Après avoir passé quelque temps sur les descriptions physiques comme indicateurs d’une présence d’un narrateur engagé, même dans les cas où le conte ne fournit aucun portrait à proprement parler de son héroïne, nous allons maintenant développer l’idée d’une révolte à travers le corps social de la femme en nous intéressant à la problématique du supplice et de la scarification du corps de la femme que nous considérons comme preuves et traces des effets néfastes de l’autorité masculine sur ce corps manipulé et objectifié. Nous remarquons que les figures féminines sont souvent infantilisées, et soumises au jugement de leurs compagnons masculins pour leur fournir la vérité sur elle-même.

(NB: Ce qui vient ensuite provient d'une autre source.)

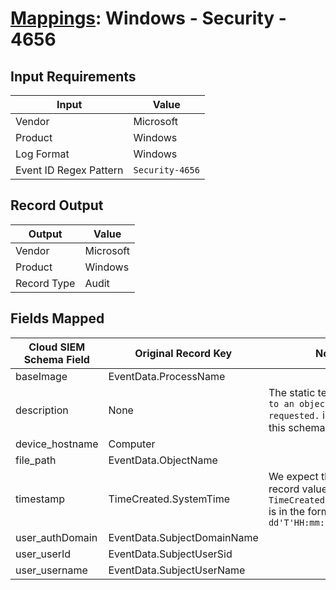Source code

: # [Mappings](README.md): Windows - Security - 4656

## Input Requirements

|Input|Value|
|-----|-----|
|Vendor|Microsoft|
|Product|Windows|
|Log Format|Windows|
|Event ID Regex Pattern|`Security-4656`|

## Record Output

|Output|Value|
|------|-----|
|Vendor|Microsoft|
|Product|Windows|
|Record Type|Audit|

## Fields Mapped

|Cloud SIEM Schema Field|Original Record Key|Notes|
|-----------------------|-------------------|-----|
|baseImage|EventData.ProcessName||
|description|None|The static text `A handle to an object was requested.` is populated in this schema field.|
|device_hostname|Computer||
|file_path|EventData.ObjectName||
|timestamp|TimeCreated.SystemTime|We expect the orginal record value of `TimeCreated.SystemTime` is in the format `yyyy-MM-dd'T'HH:mm:ss.SSSSSSSSSZ`|
|user_authDomain|EventData.SubjectDomainName||
|user_userId|EventData.SubjectUserSid||
|user_username|EventData.SubjectUserName||

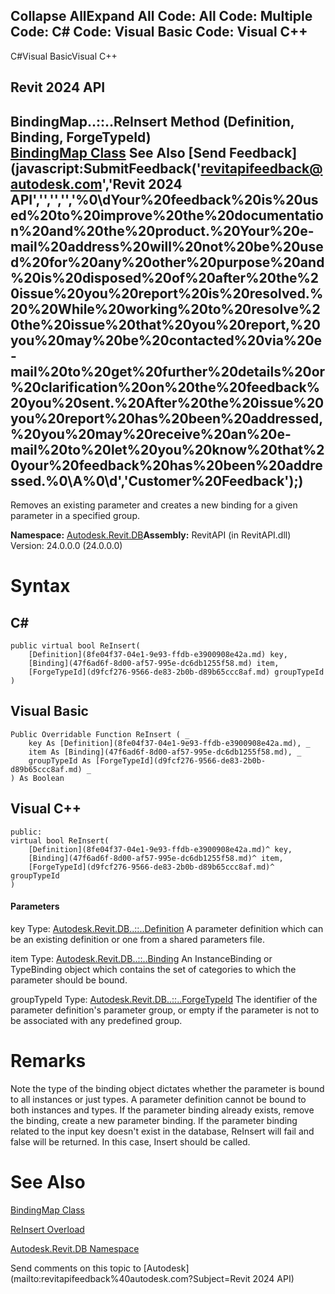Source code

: ﻿

Collapse AllExpand All Code: All Code: Multiple Code: C# Code: Visual Basic Code: Visual C++   
---  
  
C#Visual BasicVisual C++

Revit 2024 API  
---  
BindingMap..::..ReInsert Method (Definition, Binding, ForgeTypeId)  
[BindingMap Class](4ce777fb-ab30-6d15-d019-5b430223ac62.md) See Also [Send Feedback](javascript:SubmitFeedback\('revitapifeedback@autodesk.com','Revit 2024 API','','','','%0\\dYour%20feedback%20is%20used%20to%20improve%20the%20documentation%20and%20the%20product.%20Your%20e-mail%20address%20will%20not%20be%20used%20for%20any%20other%20purpose%20and%20is%20disposed%20of%20after%20the%20issue%20you%20report%20is%20resolved.%20%20While%20working%20to%20resolve%20the%20issue%20that%20you%20report,%20you%20may%20be%20contacted%20via%20e-mail%20to%20get%20further%20details%20or%20clarification%20on%20the%20feedback%20you%20sent.%20After%20the%20issue%20you%20report%20has%20been%20addressed,%20you%20may%20receive%20an%20e-mail%20to%20let%20you%20know%20that%20your%20feedback%20has%20been%20addressed.%0\\A%0\\d','Customer%20Feedback'\);)  
---  
  
Removes an existing parameter and creates a new binding for a given parameter in a specified group.

**Namespace:** [Autodesk.Revit.DB](87546ba7-461b-c646-cbb1-2cb8f5bff8b2.md)**Assembly:** RevitAPI (in RevitAPI.dll) Version: 24.0.0.0 (24.0.0.0)

# Syntax

C#  
---  
      
    
    public virtual bool ReInsert(
    	[Definition](8fe04f37-04e1-9e93-ffdb-e3900908e42a.md) key,
    	[Binding](47f6ad6f-8d00-af57-995e-dc6db1255f58.md) item,
    	[ForgeTypeId](d9fcf276-9566-de83-2b0b-d89b65ccc8af.md) groupTypeId
    )  
  
Visual Basic  
---  
      
    
    Public Overridable Function ReInsert ( _
    	key As [Definition](8fe04f37-04e1-9e93-ffdb-e3900908e42a.md), _
    	item As [Binding](47f6ad6f-8d00-af57-995e-dc6db1255f58.md), _
    	groupTypeId As [ForgeTypeId](d9fcf276-9566-de83-2b0b-d89b65ccc8af.md) _
    ) As Boolean  
  
Visual C++  
---  
      
    
    public:
    virtual bool ReInsert(
    	[Definition](8fe04f37-04e1-9e93-ffdb-e3900908e42a.md)^ key, 
    	[Binding](47f6ad6f-8d00-af57-995e-dc6db1255f58.md)^ item, 
    	[ForgeTypeId](d9fcf276-9566-de83-2b0b-d89b65ccc8af.md)^ groupTypeId
    )  
  
#### Parameters

key
    Type: [Autodesk.Revit.DB..::..Definition](8fe04f37-04e1-9e93-ffdb-e3900908e42a.md) A parameter definition which can be an existing definition or one from a shared parameters file. 

item
    Type: [Autodesk.Revit.DB..::..Binding](47f6ad6f-8d00-af57-995e-dc6db1255f58.md) An InstanceBinding or TypeBinding object which contains the set of categories to which the parameter should be bound. 

groupTypeId
    Type: [Autodesk.Revit.DB..::..ForgeTypeId](d9fcf276-9566-de83-2b0b-d89b65ccc8af.md) The identifier of the parameter definition's parameter group, or empty if the parameter is not to be associated with any predefined group.

# Remarks

Note the type of the binding object dictates whether the parameter is bound to all instances or just types. A parameter definition cannot be bound to both instances and types. If the parameter binding already exists, remove the binding, create a new parameter binding. If the parameter binding related to the input key doesn't exist in the database, ReInsert will fail and false will be returned. In this case, Insert should be called.

# See Also

[BindingMap Class](4ce777fb-ab30-6d15-d019-5b430223ac62.md)

[ReInsert Overload](8ac26661-1c4b-6ba1-417f-e4ea09acf32c.md)

[Autodesk.Revit.DB Namespace](87546ba7-461b-c646-cbb1-2cb8f5bff8b2.md)

Send comments on this topic to [Autodesk](mailto:revitapifeedback%40autodesk.com?Subject=Revit 2024 API)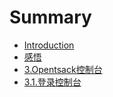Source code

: # Summary

* [Introduction](README.md)
* [感悟](chapter1.md)
* [3.Opentsack控制台](3opentsackkong-zhi-tai.md)
* [3.1.登录控制台](31deng-lu-kong-zhi-tai.md)


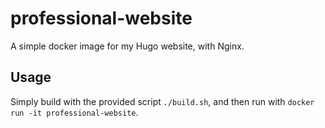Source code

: # professional-website

A simple docker image for my Hugo website, with Nginx.

## Usage

Simply build with the provided script `./build.sh`, and then run with `docker run -it professional-website`.

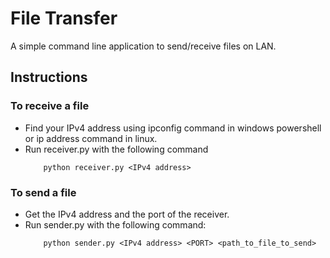 # File Transfer

A simple command line application to send/receive files on LAN.

## Instructions

### To receive a file 
<ul>
    <li>Find your IPv4 address using ipconfig command in windows powershell or ip address command in linux.</li>
    <li>Run receiver.py with the following command</li>
        
        python receiver.py <IPv4 address>
</ul>

### To send a file
<ul>
    <li>Get the IPv4 address and the port of the receiver.</li>
    <li>Run sender.py with the following command:</li>

        python sender.py <IPv4 address> <PORT> <path_to_file_to_send>
</ul>
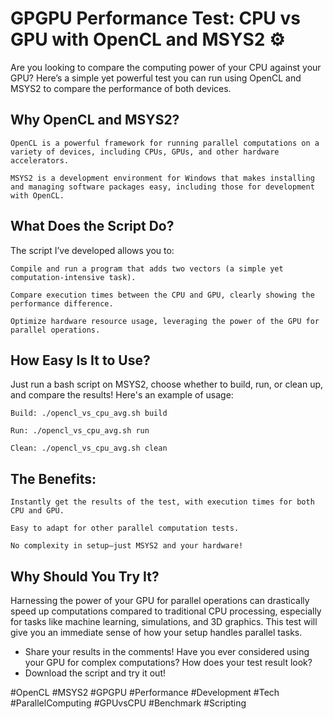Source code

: # GPGPU Performance Test: CPU vs GPU with OpenCL and MSYS2 ⚙️

Are you looking to compare the computing power of your CPU against your GPU? Here’s a simple yet powerful test you can run using OpenCL and MSYS2 to compare the performance of both devices.

## Why OpenCL and MSYS2?

    OpenCL is a powerful framework for running parallel computations on a variety of devices, including CPUs, GPUs, and other hardware accelerators.

    MSYS2 is a development environment for Windows that makes installing and managing software packages easy, including those for development with OpenCL.

## What Does the Script Do?

The script I’ve developed allows you to:

    Compile and run a program that adds two vectors (a simple yet computation-intensive task).

    Compare execution times between the CPU and GPU, clearly showing the performance difference.

    Optimize hardware resource usage, leveraging the power of the GPU for parallel operations.

## How Easy Is It to Use?

Just run a bash script on MSYS2, choose whether to build, run, or clean up, and compare the results! Here's an example of usage:

    Build: ./opencl_vs_cpu_avg.sh build

    Run: ./opencl_vs_cpu_avg.sh run

    Clean: ./opencl_vs_cpu_avg.sh clean

## The Benefits:

    Instantly get the results of the test, with execution times for both CPU and GPU.

    Easy to adapt for other parallel computation tests.

    No complexity in setup—just MSYS2 and your hardware!

## Why Should You Try It?

Harnessing the power of your GPU for parallel operations can drastically speed up computations compared to traditional CPU processing, especially for tasks like machine learning, simulations, and 3D graphics. This test will give you an immediate sense of how your setup handles parallel tasks.

- Share your results in the comments!
Have you ever considered using your GPU for complex computations? How does your test result look?
- Download the script and try it out!


#OpenCL #MSYS2 #GPGPU #Performance #Development #Tech #ParallelComputing #GPUvsCPU #Benchmark #Scripting
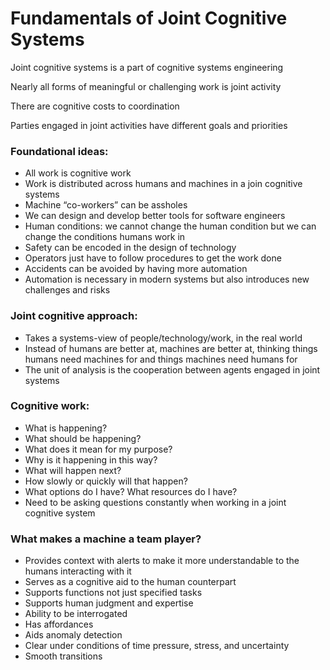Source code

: # Fundamentals of Joint Cognitive Systems
Joint cognitive systems is a part of cognitive systems engineering

Nearly all forms of meaningful or challenging work is joint activity

There are cognitive costs to coordination

Parties engaged in joint activities have different goals and priorities

### Foundational ideas:
- All work is cognitive work
- Work is distributed across humans and machines in a join cognitive systems
- Machine “co-workers” can be assholes
- We can design and develop better tools for software engineers
- Human conditions: we cannot change the human condition but we can change the conditions humans work in
- Safety can be encoded in the design of technology
- Operators just have to follow procedures to get the work done
- Accidents can be avoided by having more automation
- Automation is necessary in modern systems but also introduces new challenges and risks

### Joint cognitive approach:
- Takes a systems-view of people/technology/work, in the real world
- Instead of humans are better at, machines are better at, thinking things humans need machines for and things machines need humans for
- The unit of analysis is the cooperation between agents engaged in joint systems

### Cognitive work:
- What is happening?
- What should be happening?
- What does it mean for my purpose?
- Why is it happening in this way?
- What will happen next?
- How slowly or quickly will that happen?
- What options do I have? What resources do I have?
- Need to be asking questions constantly when working in a joint cognitive system

### What makes a machine a team player?
- Provides context with alerts to make it more understandable to the humans interacting with it
- Serves as a cognitive aid to the human counterpart
- Supports functions not just specified tasks
- Supports human judgment and expertise
- Ability to be interrogated
- Has affordances
- Aids anomaly detection
- Clear under conditions of time pressure, stress, and uncertainty
- Smooth transitions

L’exemple de Georgiana de la nouvelle « The Birthmark » est à ce propos révélateur de la dynamique de soumission-supplice, et c’est sur elle que nous concentrons nos efforts d’analyse. Elle nous permettra également de faire des incursions parallèles dans d’autres nouvelles qui laissent échapper des échos s’harmonisant avec la vision féministe de Nathaniel Hawthorne.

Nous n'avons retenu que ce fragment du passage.